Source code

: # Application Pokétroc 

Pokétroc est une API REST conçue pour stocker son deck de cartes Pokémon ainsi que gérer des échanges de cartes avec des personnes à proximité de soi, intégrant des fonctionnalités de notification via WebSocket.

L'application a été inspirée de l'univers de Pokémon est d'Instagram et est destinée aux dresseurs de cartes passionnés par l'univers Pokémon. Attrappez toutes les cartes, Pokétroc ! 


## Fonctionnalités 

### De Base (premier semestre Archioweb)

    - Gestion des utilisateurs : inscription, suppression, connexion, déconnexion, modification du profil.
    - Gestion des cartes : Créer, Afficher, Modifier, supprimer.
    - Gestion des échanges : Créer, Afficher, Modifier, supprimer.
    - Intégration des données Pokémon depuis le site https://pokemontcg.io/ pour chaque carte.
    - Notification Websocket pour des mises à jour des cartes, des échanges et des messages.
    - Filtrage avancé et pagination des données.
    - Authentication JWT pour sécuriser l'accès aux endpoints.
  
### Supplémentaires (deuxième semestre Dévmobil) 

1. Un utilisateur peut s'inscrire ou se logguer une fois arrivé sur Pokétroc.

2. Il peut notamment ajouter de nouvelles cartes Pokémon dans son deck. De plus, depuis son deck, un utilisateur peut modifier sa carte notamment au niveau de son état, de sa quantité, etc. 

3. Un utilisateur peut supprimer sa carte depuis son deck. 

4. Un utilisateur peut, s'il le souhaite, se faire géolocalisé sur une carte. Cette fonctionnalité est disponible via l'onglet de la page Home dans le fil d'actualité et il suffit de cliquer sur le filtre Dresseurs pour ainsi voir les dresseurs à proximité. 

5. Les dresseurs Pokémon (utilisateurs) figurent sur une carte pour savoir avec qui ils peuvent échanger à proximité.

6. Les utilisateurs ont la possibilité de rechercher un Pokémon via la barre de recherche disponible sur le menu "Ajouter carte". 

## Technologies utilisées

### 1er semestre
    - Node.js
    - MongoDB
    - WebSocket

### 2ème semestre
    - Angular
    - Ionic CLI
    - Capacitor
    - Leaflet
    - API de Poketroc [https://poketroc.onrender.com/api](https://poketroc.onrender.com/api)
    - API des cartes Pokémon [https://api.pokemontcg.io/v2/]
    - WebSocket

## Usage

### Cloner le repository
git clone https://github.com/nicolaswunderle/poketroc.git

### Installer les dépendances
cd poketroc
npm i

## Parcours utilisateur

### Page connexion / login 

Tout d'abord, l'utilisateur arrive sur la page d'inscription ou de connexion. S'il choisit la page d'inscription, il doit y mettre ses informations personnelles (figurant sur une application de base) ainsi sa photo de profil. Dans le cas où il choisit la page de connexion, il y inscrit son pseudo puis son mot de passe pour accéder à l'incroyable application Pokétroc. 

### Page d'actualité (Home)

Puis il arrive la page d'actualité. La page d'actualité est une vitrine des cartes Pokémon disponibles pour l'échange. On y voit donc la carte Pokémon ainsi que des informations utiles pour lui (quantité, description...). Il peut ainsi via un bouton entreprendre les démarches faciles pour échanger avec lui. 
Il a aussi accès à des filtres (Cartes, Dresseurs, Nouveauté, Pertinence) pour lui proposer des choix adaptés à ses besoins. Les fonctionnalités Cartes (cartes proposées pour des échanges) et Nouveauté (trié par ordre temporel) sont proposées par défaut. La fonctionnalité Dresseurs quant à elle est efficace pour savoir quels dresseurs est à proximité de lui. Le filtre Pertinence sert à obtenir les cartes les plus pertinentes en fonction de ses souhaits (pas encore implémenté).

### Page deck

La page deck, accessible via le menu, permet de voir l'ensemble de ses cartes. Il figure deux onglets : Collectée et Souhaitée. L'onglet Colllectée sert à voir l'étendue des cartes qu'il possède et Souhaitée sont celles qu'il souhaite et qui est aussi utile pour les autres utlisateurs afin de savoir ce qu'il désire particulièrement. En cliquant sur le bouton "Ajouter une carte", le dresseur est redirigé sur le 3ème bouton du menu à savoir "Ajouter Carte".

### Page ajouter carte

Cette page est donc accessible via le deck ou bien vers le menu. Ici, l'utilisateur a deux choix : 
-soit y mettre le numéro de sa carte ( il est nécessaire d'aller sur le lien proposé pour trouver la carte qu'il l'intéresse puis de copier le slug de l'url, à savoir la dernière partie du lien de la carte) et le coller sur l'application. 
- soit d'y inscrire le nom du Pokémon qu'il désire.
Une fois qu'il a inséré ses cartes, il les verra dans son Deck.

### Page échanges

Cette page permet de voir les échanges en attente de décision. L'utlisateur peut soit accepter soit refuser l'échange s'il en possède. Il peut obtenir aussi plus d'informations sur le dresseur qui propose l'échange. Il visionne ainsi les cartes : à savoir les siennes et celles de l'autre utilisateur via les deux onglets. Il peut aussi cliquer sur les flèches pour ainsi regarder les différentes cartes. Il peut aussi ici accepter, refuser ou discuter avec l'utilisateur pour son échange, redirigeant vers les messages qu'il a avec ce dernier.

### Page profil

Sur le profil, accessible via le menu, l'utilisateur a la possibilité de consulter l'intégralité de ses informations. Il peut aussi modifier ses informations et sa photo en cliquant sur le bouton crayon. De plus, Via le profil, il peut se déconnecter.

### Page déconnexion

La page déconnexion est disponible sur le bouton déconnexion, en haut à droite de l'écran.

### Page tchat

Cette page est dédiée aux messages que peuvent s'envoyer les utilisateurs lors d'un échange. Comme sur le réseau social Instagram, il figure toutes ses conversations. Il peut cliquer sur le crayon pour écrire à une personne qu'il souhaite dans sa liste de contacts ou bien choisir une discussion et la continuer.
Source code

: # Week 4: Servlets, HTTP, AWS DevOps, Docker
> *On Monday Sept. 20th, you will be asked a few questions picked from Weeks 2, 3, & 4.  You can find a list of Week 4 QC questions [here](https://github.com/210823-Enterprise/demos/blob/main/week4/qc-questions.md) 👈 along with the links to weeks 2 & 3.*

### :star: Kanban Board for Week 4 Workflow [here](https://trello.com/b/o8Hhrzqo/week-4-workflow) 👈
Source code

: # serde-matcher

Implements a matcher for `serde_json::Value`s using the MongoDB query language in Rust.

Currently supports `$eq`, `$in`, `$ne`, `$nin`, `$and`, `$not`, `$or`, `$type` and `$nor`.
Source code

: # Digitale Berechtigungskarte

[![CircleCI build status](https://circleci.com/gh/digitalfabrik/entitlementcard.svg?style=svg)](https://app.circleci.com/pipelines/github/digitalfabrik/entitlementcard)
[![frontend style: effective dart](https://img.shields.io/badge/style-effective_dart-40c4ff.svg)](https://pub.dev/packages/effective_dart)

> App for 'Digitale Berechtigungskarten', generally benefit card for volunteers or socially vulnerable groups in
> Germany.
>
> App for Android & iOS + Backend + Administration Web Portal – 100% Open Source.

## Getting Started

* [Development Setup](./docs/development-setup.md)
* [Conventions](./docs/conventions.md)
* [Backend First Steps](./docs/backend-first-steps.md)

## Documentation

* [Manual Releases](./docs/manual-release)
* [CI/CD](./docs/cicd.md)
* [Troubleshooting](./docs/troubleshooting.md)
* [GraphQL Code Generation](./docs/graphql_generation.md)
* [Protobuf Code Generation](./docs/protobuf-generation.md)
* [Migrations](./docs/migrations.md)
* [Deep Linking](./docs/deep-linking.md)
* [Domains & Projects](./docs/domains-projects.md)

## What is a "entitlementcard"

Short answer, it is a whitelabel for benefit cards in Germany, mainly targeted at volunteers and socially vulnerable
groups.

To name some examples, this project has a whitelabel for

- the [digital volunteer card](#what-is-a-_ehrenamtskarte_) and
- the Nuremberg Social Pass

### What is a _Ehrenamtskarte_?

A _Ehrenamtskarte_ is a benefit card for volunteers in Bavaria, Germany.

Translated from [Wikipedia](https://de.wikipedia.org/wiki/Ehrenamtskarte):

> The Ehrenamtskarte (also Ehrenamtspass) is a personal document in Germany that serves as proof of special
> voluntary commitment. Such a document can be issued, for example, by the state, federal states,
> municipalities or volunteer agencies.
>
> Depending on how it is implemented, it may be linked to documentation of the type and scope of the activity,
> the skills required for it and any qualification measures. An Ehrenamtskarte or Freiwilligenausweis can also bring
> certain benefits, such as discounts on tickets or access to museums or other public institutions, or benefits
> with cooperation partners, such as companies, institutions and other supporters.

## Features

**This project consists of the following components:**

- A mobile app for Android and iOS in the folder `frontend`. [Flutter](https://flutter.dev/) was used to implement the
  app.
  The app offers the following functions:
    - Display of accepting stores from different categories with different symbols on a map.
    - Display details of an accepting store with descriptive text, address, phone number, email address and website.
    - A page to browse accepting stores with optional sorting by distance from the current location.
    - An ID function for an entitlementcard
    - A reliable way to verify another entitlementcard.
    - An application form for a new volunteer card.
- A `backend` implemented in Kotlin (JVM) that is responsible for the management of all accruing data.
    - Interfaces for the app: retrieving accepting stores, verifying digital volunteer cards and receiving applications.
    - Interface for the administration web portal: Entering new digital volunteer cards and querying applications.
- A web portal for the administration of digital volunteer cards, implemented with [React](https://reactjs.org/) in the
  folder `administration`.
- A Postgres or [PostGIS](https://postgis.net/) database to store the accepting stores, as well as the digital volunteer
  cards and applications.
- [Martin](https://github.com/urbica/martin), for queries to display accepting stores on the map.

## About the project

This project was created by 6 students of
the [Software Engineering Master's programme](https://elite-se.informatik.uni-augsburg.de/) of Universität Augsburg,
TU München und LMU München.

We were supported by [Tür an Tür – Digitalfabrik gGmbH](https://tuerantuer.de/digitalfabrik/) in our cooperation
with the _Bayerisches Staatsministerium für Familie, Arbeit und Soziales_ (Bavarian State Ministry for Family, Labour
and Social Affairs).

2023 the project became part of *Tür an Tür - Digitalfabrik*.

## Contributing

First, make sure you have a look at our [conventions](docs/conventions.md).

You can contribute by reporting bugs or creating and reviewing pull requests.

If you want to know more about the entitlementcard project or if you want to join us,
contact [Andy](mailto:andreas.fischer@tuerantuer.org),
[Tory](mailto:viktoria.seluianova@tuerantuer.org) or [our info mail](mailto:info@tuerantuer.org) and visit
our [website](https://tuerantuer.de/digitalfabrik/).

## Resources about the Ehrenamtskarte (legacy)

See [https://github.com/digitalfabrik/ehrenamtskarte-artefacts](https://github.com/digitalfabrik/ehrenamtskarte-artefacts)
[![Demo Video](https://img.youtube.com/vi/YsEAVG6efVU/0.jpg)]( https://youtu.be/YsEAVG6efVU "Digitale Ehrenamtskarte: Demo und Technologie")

★ ★ ★ ★

__The problem__: Within the material above, transcribe exactly the lines that run from the line holding "### What is a _Ehrenamtskarte_?" through the line holding "- A web portal".

__Written response__:
### What is a _Ehrenamtskarte_?

A _Ehrenamtskarte_ is a benefit card for volunteers in Bavaria, Germany.

Translated from [Wikipedia](https://de.wikipedia.org/wiki/Ehrenamtskarte):

> The Ehrenamtskarte (also Ehrenamtspass) is a personal document in Germany that serves as proof of special
> voluntary commitment. Such a document can be issued, for example, by the state, federal states,
> municipalities or volunteer agencies.
>
> Depending on how it is implemented, it may be linked to documentation of the type and scope of the activity,
> the skills required for it and any qualification measures. An Ehrenamtskarte or Freiwilligenausweis can also bring
> certain benefits, such as discounts on tickets or access to museums or other public institutions, or benefits
> with cooperation partners, such as companies, institutions and other supporters.

## Features

**This project consists of the following components:**

- A mobile app for Android and iOS in the folder `frontend`. [Flutter](https://flutter.dev/) was used to implement the
  app.
  The app offers the following functions:
    - Display of accepting stores from different categories with different symbols on a map.
    - Display details of an accepting store with descriptive text, address, phone number, email address and website.
    - A page to browse accepting stores with optional sorting by distance from the current location.
    - An ID function for an entitlementcard
    - A reliable way to verify another entitlementcard.
    - An application form for a new volunteer card.
- A `backend` implemented in Kotlin (JVM) that is responsible for the management of all accruing data.
    - Interfaces for the app: retrieving accepting stores, verifying digital volunteer cards and receiving applications.
    - Interface for the administration web portal: Entering new digital volunteer cards and querying applications.
- A web portal for the administration of digital volunteer cards, implemented with [React](https://reactjs.org/) in the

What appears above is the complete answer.